Il faut avoir fait au moins une fois dans sa vie le pèlerinage des Saintes, imprégné de cette ambiance chaleureuse toute méridionale. Celui de mai est d’autant plus animé par la présence des gitans, à l’expression de foi débordante mais si sincère ! Comment ne pas être touché en les voyant s’abîmer dans la prière, le visage couvert de larmes, aux pieds de Sainte Sara ? Une remarque propre à notre temps : on y voit de plus en plus d’hommes en prière, alors que je ne me souviens pas en avoir vu, il y a seulement quelques années. Cela n’est pas propre aux gitans, on voit de plus en plus d’hommes dans nos églises aux messes de semaine, dont des moins de trente ans.

Ne manquez pas la cérémonie des châsses le samedi après-midi. Depuis plusieurs siècles, elles descendent par un treuil de la chapelle haute, au-dessus de l’autel. Tout au long des cordages seront accrochés des bouquets et des ex-voto remis par les pèlerins. L’assemblée entonne un vieux chant provençal, rythmé à l’instar des vagues de la mer. Dès que la descente est amorcée, tout à coup, tous les fidèles, un cierge allumé en main, lèvent les bras, entrent liesse en s’écriant : « Vive les Saintes, vive les Saintes… » Beaucoup pleurent de joie. Certaines années un prêtre prononce l’homélie en lango nostro. Les fidèles peuvent venir se recueillir près des châsses. Certains les touchent et les embrassent.

Le lendemain, après la grand-messe, c’est le pèlerinage sur la plage. La procession est ouverte par les gardians à cheval, trident en main, vêtus de leur veste noire et d’une chemise colorée faite de toile indienne (spécialité provençale depuis le xviie siècle, relancée ces trente dernières années avec des dessins et coloris de bon goût). En tête du cortège le clergé, dont l’un des prêtres porte le bras reliquaire, suivi des Arlésiennes costumées, des tambourinaires (musiciens frappant de la main gauche sur le tambourin et jouant de la flûte de la main droite). Entourant et portant la nef avec les Saintes, les membres de la Confrérie. En mai, les gitans suivent en portant la statue de Sainte Sara, autour de laquelle se bousculent les fils du vent pour la toucher, l’embrasser, déposer un bouquet à ses pieds.
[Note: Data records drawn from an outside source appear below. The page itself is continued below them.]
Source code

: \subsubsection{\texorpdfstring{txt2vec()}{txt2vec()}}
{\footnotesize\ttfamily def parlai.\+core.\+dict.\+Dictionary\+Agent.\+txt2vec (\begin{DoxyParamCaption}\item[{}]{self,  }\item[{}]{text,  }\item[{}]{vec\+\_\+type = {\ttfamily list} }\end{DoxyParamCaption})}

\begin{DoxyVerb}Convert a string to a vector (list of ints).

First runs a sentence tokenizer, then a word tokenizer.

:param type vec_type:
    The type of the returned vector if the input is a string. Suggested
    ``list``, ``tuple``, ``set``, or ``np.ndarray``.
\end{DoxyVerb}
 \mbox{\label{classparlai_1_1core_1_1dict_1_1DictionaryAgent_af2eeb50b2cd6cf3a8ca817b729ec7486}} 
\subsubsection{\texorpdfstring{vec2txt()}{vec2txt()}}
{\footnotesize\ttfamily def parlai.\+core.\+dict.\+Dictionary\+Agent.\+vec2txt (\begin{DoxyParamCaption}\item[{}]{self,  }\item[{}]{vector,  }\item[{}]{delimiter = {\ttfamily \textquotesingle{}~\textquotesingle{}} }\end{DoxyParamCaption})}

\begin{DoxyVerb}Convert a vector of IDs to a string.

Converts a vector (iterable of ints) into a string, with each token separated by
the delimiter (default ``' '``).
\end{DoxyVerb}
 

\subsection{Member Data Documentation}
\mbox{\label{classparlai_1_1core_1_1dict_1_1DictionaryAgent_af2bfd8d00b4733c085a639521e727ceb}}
Lorsque le cortège arrive sur la plage, les gardians rentrent dans la mer jusqu’au poitrail de leurs montures et forment un demi-cercle. A leur tour les porteurs des Saintes et de sainte Sara marchent dans l’eau suivis de quelques fidèles. L’évêque monte dans une barque échouée sur la plage et bénit, avec le bras reliquaire les statues, les pèlerins et la mer. Les cloches de l’église sonnent à toute volée. Les statues sont ramenées à l’église, accueillies à leur entrée par le Magnificat. Elles sont alors remontées dans la chapelle haute. La cérémonie se termine par l’hymne régional : Provencaou et catouli (Provençal et catholique) que chacun chante à tue-tête, fier de sa race, ainsi que le disait Mistral.

Christian Ravaz

1 - Félibrige : organisme académique fondé en 1854 par Frédéric Mistral pour la création d’un « provençal littéraire », toujours actif. Les membres s’appellent les félibres.
2 - Les Saintes Maries de Provence - Chanoine J.-M. Lamoureux - Reprint d’un livre de 1908 (seul ouvrage disponible sur l’histoire des Saintes) - Editions Bélisane - 16x24 - 294 pages - 160 F.
3 - L’une des pierres de marbre blanc a été maçonnée dans une colonne de l’église, à droite de la nef à bord de laquelle ont été placées les statues des deux Maries. Cette pierre est fortement usée par l’attouchement des pèlerins qui lui prêtent des vertus curatives.